In case you didn’t know, the Windham County Relay for Life is Friday, June 21, at the Brattleboro Union High School track. For nine years around the same time, hundreds of people converge on this piece of Brattleboro real estate in the hopes of taking a step closer to fighting cancer, a step closer to finding a cure. Plain and simple and far too often, people have a cancer story -- a friend of a friend, an uncle, an aunt, a mom, a dad, a sister, a brother, a child or themselves. Pretty much everyone has a cancer story and it’s only going to get worse. They’re predicting by the year 2020 cancer rates will increase by 50 percent. If that’s not enough to get you out there, I’m not sure what is.
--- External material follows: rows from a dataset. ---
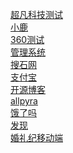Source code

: 
<a href="https://jh-leung.github.io/%E4%BD%9C%E4%B8%9A/html/%E8%B6%85%E5%87%A1%E7%A7%91%E6%8A%80.html">超凡科技测试</a><br>
<a href="https://jh-leung.github.io/%E5%B0%8F%E9%B9%BF/html/%E5%B0%8F%E9%B9%BF.html">小鹿</a><br>
<a href="https://jh-leung.github.io/day08%E4%BD%9C%E4%B8%9A/html/360.html">360测试</a><br>
<a href="https://jh-leung.github.io/%E5%86%9C%E4%B8%9A%E7%AE%A1%E7%90%86%E7%B3%BB%E7%BB%9F/html/%E7%AE%A1%E7%90%86%E7%B3%BB%E7%BB%9F.html">管理系统</a><br>
<a href="https://jh-leung.github.io/%E6%90%9C%E7%9F%B3%E7%BD%91/html/%E6%90%9C%E7%9F%B3%E7%BD%91.html">搜石网</a><br>
<a href="https://jh-leung.github.io/%E6%94%AF%E4%BB%98%E5%AE%9D/html/%E6%94%AF%E4%BB%98%E5%AE%9D.html">支付宝</a><br>
<a href="https://jh-leung.github.io/%E5%BC%80%E6%BA%90%E5%8D%9A%E5%AE%A2/html/%E5%8D%9A%E5%AE%A2.html">开源博客</a><br>
<a href="https://jh-leung.github.io/allpyra/html/allpyra.html">allpyra</a><br>
<a href="https://jh-leung.github.io/%E9%A5%BF%E6%AD%BB%E4%BA%86%E5%90%97/html/%E9%A5%BF%E4%BA%86%E4%B9%88.html">饿了吗</a><br>
<a href="https://jh-leung.github.io/%E9%A5%BF%E6%AD%BB%E4%BA%86%E5%90%97/html/%E5%8F%91%E7%8E%B0.html">发现</a><br>
<a href="https://jh-leung.github.io/%E5%A9%9A%E7%A4%BC%E7%BA%AA%E7%A7%BB%E5%8A%A8/html/%E5%A9%9A%E7%A4%BC%E7%BA%AA.html">婚礼纪移动端</a><br>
Cancer isn’t going anywhere ... at least not yet. But because of the good work of the American Cancer Society, cancer isn’t the death sentence it once was. Why? Because folks just like yourself go out and get involved; they put themselves in the fight and they raise money and awareness around this disease. It’s important, and I know that I spent last week saying that it may not be your main thing, but it doesn’t make it any less important. We’re rapidly approach a time where you could look at the person next to you and if you don’t have cancer, statistically they probably do. And with that number in mind, only a third of them will survive it. Staggering numbers when you stop and think about it because if I had to guess, I would say that if you had a 50/50 chance of dying at 3 p.m. today in a car accident ... you probably would walk.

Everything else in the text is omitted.